An image of the interferometer used in the core of the Planetary Fourier Spectrometer

The Planetary Fourier Spectrometer (PFS) is an infrared spectrometer built by the Istituto Nazionale di Astrofisica (Italian National Institute for Astrophysics) along with the Istituto di Fisica dello spazio Interplanetario and the Consiglio Nazionale delle Ricerche (Italian National Research Council). The instrument is currently used by the European Space Agency on both the Mars Express Mission and the Venus Express Mission. It consists of four units which together weigh around 31.4 kg, including a pointing device, a power supply, a control unit, and an interferometer with electronics.

The main objective of the instrument is to provide temperature profiles of Mars's carbon dioxide atmosphere, and to the study composition of the planet's atmosphere through the infrared radiation that is reflected and emitted by the planet.

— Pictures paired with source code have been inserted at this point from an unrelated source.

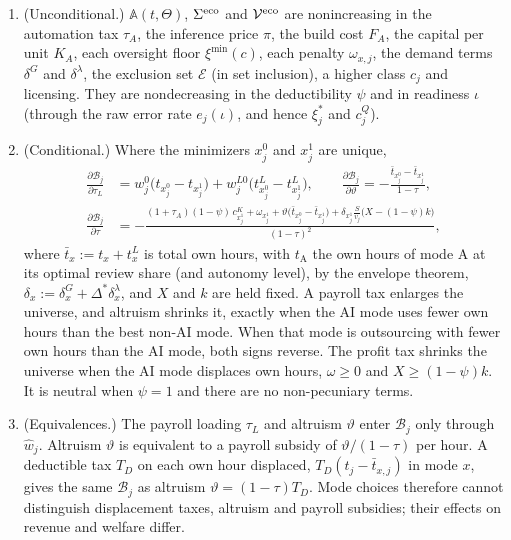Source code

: \begin{proposition}\label{prop:ext-statics}
\begin{enumerate}
\item[(a)] (Unconditional.) $\mathbb A(t,\Theta)$, $\Sigma^{\rm eco}$ and $\mathcal V^{\rm eco}$ are nonincreasing in the automation tax $\tau_A$, the inference price $\pi$, the build cost $F_A$, the capital per unit $K_A$, each oversight floor $\xi^{\min}(c)$, each penalty $\omega_{x,j}$, the demand terms $\delta^G$ and $\delta^\lambda$, the exclusion set $\mathcal E$ (in set inclusion), a higher class $c_j$ and licensing. They are nondecreasing in the deductibility $\psi$ and in readiness $\iota$ (through the raw error rate $e_j(\iota)$, and hence $\xi^*_j$ and $c^Q_j$).
\item[(b)] (Conditional.) Where the minimizers $x^0_j$ and $x^1_j$ are unique,
\begin{align}
\frac{\partial\mathcal B_j}{\partial\tau_L}&=w^0_j\bigl(t_{x^0_j}-t_{x^1_j}\bigr)+w^{L0}_j\bigl(t^L_{x^0_j}-t^L_{x^1_j}\bigr),\qquad
\frac{\partial\mathcal B_j}{\partial\vartheta}=-\frac{\bar t_{x^0_j}-\bar t_{x^1_j}}{1-\tau},\label{eq:ext-dBdL}\\
\frac{\partial\mathcal B_j}{\partial\tau}&=-\frac{(1+\tau_A)(1-\psi)\,c^K_{x^1_j}+\omega_{x^1_j}+\vartheta\bigl(\bar t_{x^0_j}-\bar t_{x^1_j}\bigr)+\delta_{x^1_j}\frac{S}{v_j}\bigl(X-(1-\psi)k\bigr)}{(1-\tau)^2},\label{eq:ext-dBdtau}
\end{align}
where $\bar t_x:=t_x+t^L_x$ is total own hours, with $t_{\mathrm A}$ the own hours of mode A at its optimal review share (and autonomy level), by the envelope theorem, $\delta_x:=\delta^G_x+\Delta^*\delta^\lambda_x$, and $X$ and $k$ are held fixed. A payroll tax enlarges the universe, and altruism shrinks it, exactly when the AI mode uses fewer own hours than the best non-AI mode. When that mode is outsourcing with fewer own hours than the AI mode, both signs reverse. The profit tax shrinks the universe when the AI mode displaces own hours, $\omega\ge0$ and $X\ge(1-\psi)k$. It is neutral when $\psi=1$ and there are no non-pecuniary terms.
\item[(c)] (Equivalences.) The payroll loading $\tau_L$ and altruism $\vartheta$ enter $\mathcal B_j$ only through $\hat w_j$. Altruism $\vartheta$ is equivalent to a payroll subsidy of $\vartheta/(1-\tau)$ per hour. A deductible tax $T_D$ on each own hour displaced, $T_D(t_j-\bar t_{x,j})$ in mode $x$, gives the same $\mathcal B_j$ as altruism $\vartheta=(1-\tau)T_D$. Mode choices therefore cannot distinguish displacement taxes, altruism and payroll subsidies; their effects on revenue and welfare differ.
\end{enumerate}
\end{proposition}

==Methane in the Martian atmosphere==
In March 2004, Professor Vittorio Formisano, the researcher in charge of the Mars Express Planetary Fourier Spectrometer, announced the discovery of methane in the Martian atmosphere. However, methane cannot persist in the Martian atmosphere for more than a few hundred years since it can be broken down by sunlight. Thus, this discovery suggests that the methane is being continually replenished by some unidentified volcanic or geologic process, or that some kind of extremophile life form similar to some existing on Earth is metabolising carbon dioxide and hydrogen and producing methane. In July 2004, rumours began to circulate that Formisano would announce the discovery of ammonia at an upcoming conference. It later came to light that none had been found; in fact some noted that the PFS was not precise enough to distinguish ammonia from carbon dioxide anyway.